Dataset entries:
========================================

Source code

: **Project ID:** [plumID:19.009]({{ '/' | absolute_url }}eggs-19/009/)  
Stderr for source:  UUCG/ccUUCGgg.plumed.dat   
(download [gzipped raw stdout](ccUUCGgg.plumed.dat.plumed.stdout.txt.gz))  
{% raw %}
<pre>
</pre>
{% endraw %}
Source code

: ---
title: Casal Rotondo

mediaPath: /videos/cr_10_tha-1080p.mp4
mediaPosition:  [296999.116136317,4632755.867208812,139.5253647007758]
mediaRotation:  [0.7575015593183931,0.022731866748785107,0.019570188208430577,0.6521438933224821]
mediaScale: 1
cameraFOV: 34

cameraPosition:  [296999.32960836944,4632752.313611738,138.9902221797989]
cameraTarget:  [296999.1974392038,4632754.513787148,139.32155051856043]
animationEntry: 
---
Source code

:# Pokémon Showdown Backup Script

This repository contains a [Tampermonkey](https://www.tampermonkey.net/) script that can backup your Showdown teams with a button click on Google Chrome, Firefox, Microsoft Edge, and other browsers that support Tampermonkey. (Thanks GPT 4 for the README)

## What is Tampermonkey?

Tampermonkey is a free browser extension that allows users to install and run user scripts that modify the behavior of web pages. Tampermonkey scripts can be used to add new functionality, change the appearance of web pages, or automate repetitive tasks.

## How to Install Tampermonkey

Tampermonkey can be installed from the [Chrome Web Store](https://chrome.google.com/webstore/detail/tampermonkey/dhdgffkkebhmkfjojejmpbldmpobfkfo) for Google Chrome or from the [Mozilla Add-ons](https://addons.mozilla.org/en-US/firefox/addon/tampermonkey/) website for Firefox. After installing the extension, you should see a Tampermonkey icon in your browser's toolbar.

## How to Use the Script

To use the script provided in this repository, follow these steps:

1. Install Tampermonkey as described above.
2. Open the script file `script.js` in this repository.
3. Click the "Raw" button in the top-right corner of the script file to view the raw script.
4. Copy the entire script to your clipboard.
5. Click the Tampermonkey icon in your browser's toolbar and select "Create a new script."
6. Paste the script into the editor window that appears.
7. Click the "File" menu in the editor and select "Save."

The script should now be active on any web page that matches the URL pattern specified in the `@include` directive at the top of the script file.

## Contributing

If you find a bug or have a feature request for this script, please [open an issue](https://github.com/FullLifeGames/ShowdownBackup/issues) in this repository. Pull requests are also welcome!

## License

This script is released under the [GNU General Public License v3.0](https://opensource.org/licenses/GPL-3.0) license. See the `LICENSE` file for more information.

========================================

** AIM OF THE EXERCISE **
Filter the entries by the string "ccUUCGgg" and copy each matching line.

** WRITTEN ANSWER **
Stderr for source:  UUCG/ccUUCGgg.plumed.dat   
(download [gzipped raw stdout](ccUUCGgg.plumed.dat.plumed.stdout.txt.gz))  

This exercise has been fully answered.